■ Task data
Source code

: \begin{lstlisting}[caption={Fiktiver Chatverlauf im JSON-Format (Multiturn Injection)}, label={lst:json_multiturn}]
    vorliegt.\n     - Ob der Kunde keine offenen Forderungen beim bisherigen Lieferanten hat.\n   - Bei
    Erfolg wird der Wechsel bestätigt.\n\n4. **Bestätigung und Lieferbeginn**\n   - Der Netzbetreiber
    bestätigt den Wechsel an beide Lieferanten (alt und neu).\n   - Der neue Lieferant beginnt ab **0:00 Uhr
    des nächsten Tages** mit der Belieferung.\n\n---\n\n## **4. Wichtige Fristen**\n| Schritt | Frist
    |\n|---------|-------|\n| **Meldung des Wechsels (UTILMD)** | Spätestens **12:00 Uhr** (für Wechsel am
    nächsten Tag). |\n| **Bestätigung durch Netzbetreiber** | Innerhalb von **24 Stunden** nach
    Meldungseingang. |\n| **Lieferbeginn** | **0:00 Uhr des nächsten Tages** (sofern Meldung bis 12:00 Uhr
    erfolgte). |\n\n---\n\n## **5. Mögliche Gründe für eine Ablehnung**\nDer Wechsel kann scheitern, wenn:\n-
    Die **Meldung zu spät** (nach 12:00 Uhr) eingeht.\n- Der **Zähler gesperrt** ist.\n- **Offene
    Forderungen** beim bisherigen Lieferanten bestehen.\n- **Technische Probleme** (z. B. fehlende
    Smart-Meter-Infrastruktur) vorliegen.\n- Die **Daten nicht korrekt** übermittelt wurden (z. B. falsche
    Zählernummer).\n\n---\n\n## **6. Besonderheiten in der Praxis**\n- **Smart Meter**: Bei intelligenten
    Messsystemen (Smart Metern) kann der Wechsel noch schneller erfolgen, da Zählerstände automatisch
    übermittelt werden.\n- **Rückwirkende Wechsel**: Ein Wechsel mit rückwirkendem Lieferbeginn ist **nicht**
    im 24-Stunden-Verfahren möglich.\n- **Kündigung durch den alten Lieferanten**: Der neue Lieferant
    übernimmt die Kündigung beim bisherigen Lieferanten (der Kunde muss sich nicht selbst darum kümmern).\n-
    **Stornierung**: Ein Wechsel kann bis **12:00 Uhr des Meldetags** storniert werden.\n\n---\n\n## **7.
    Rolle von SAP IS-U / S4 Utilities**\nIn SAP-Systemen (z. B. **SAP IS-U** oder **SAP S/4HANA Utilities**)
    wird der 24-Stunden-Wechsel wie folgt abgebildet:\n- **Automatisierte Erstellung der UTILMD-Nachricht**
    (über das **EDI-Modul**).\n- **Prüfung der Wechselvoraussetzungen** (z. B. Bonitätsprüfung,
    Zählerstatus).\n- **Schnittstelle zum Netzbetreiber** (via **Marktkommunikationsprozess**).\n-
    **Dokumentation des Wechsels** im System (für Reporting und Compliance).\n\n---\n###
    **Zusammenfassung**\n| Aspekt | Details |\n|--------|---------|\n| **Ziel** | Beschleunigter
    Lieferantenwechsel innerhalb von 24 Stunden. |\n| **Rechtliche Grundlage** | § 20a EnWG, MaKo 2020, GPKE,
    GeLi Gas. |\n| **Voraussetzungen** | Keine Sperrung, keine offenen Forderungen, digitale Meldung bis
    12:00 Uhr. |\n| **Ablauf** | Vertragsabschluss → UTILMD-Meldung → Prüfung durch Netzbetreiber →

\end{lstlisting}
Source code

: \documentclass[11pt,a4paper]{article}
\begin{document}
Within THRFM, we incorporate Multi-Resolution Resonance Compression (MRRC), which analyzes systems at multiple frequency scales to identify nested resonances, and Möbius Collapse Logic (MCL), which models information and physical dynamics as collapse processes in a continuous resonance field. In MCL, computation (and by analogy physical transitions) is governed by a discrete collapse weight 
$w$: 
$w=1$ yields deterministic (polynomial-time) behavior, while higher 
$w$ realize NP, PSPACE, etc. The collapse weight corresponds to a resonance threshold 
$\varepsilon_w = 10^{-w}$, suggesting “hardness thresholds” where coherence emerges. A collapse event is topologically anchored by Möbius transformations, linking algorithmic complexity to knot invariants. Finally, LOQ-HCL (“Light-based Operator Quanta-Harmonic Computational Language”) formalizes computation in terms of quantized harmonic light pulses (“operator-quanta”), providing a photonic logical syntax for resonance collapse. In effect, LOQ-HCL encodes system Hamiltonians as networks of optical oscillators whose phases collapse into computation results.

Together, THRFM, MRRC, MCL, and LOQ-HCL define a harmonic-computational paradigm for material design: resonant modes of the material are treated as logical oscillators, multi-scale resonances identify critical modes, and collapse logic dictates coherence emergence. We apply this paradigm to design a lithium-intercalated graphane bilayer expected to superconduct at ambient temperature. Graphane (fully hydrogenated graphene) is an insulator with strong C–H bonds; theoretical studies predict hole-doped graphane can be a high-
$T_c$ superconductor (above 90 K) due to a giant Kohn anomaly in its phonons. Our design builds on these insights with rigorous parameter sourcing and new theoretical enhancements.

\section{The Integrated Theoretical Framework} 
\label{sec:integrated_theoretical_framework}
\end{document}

■ Assignment
Every line of the material above must be set down again exactly.

■ Solved exercise
Source code

: \begin{lstlisting}[caption={Fiktiver Chatverlauf im JSON-Format (Multiturn Injection)}, label={lst:json_multiturn}]
    vorliegt.\n     - Ob der Kunde keine offenen Forderungen beim bisherigen Lieferanten hat.\n   - Bei
    Erfolg wird der Wechsel bestätigt.\n\n4. **Bestätigung und Lieferbeginn**\n   - Der Netzbetreiber
    bestätigt den Wechsel an beide Lieferanten (alt und neu).\n   - Der neue Lieferant beginnt ab **0:00 Uhr
    des nächsten Tages** mit der Belieferung.\n\n---\n\n## **4. Wichtige Fristen**\n| Schritt | Frist
    |\n|---------|-------|\n| **Meldung des Wechsels (UTILMD)** | Spätestens **12:00 Uhr** (für Wechsel am
    nächsten Tag). |\n| **Bestätigung durch Netzbetreiber** | Innerhalb von **24 Stunden** nach
    Meldungseingang. |\n| **Lieferbeginn** | **0:00 Uhr des nächsten Tages** (sofern Meldung bis 12:00 Uhr
    erfolgte). |\n\n---\n\n## **5. Mögliche Gründe für eine Ablehnung**\nDer Wechsel kann scheitern, wenn:\n-
    Die **Meldung zu spät** (nach 12:00 Uhr) eingeht.\n- Der **Zähler gesperrt** ist.\n- **Offene
    Forderungen** beim bisherigen Lieferanten bestehen.\n- **Technische Probleme** (z. B. fehlende
    Smart-Meter-Infrastruktur) vorliegen.\n- Die **Daten nicht korrekt** übermittelt wurden (z. B. falsche
    Zählernummer).\n\n---\n\n## **6. Besonderheiten in der Praxis**\n- **Smart Meter**: Bei intelligenten
    Messsystemen (Smart Metern) kann der Wechsel noch schneller erfolgen, da Zählerstände automatisch
    übermittelt werden.\n- **Rückwirkende Wechsel**: Ein Wechsel mit rückwirkendem Lieferbeginn ist **nicht**
    im 24-Stunden-Verfahren möglich.\n- **Kündigung durch den alten Lieferanten**: Der neue Lieferant
    übernimmt die Kündigung beim bisherigen Lieferanten (der Kunde muss sich nicht selbst darum kümmern).\n-
    **Stornierung**: Ein Wechsel kann bis **12:00 Uhr des Meldetags** storniert werden.\n\n---\n\n## **7.
    Rolle von SAP IS-U / S4 Utilities**\nIn SAP-Systemen (z. B. **SAP IS-U** oder **SAP S/4HANA Utilities**)
    wird der 24-Stunden-Wechsel wie folgt abgebildet:\n- **Automatisierte Erstellung der UTILMD-Nachricht**
    (über das **EDI-Modul**).\n- **Prüfung der Wechselvoraussetzungen** (z. B. Bonitätsprüfung,
    Zählerstatus).\n- **Schnittstelle zum Netzbetreiber** (via **Marktkommunikationsprozess**).\n-
    **Dokumentation des Wechsels** im System (für Reporting und Compliance).\n\n---\n###
    **Zusammenfassung**\n| Aspekt | Details |\n|--------|---------|\n| **Ziel** | Beschleunigter
    Lieferantenwechsel innerhalb von 24 Stunden. |\n| **Rechtliche Grundlage** | § 20a EnWG, MaKo 2020, GPKE,
    GeLi Gas. |\n| **Voraussetzungen** | Keine Sperrung, keine offenen Forderungen, digitale Meldung bis
    12:00 Uhr. |\n| **Ablauf** | Vertragsabschluss → UTILMD-Meldung → Prüfung durch Netzbetreiber →

\end{lstlisting}
Source code

: \documentclass[11pt,a4paper]{article}
\begin{document}
Within THRFM, we incorporate Multi-Resolution Resonance Compression (MRRC), which analyzes systems at multiple frequency scales to identify nested resonances, and Möbius Collapse Logic (MCL), which models information and physical dynamics as collapse processes in a continuous resonance field. In MCL, computation (and by analogy physical transitions) is governed by a discrete collapse weight 
$w$: 
$w=1$ yields deterministic (polynomial-time) behavior, while higher 
$w$ realize NP, PSPACE, etc. The collapse weight corresponds to a resonance threshold 
$\varepsilon_w = 10^{-w}$, suggesting “hardness thresholds” where coherence emerges. A collapse event is topologically anchored by Möbius transformations, linking algorithmic complexity to knot invariants. Finally, LOQ-HCL (“Light-based Operator Quanta-Harmonic Computational Language”) formalizes computation in terms of quantized harmonic light pulses (“operator-quanta”), providing a photonic logical syntax for resonance collapse. In effect, LOQ-HCL encodes system Hamiltonians as networks of optical oscillators whose phases collapse into computation results.

Together, THRFM, MRRC, MCL, and LOQ-HCL define a harmonic-computational paradigm for material design: resonant modes of the material are treated as logical oscillators, multi-scale resonances identify critical modes, and collapse logic dictates coherence emergence. We apply this paradigm to design a lithium-intercalated graphane bilayer expected to superconduct at ambient temperature. Graphane (fully hydrogenated graphene) is an insulator with strong C–H bonds; theoretical studies predict hole-doped graphane can be a high-
$T_c$ superconductor (above 90 K) due to a giant Kohn anomaly in its phonons. Our design builds on these insights with rigorous parameter sourcing and new theoretical enhancements.

\section{The Integrated Theoretical Framework} 
\label{sec:integrated_theoretical_framework}
\end{document}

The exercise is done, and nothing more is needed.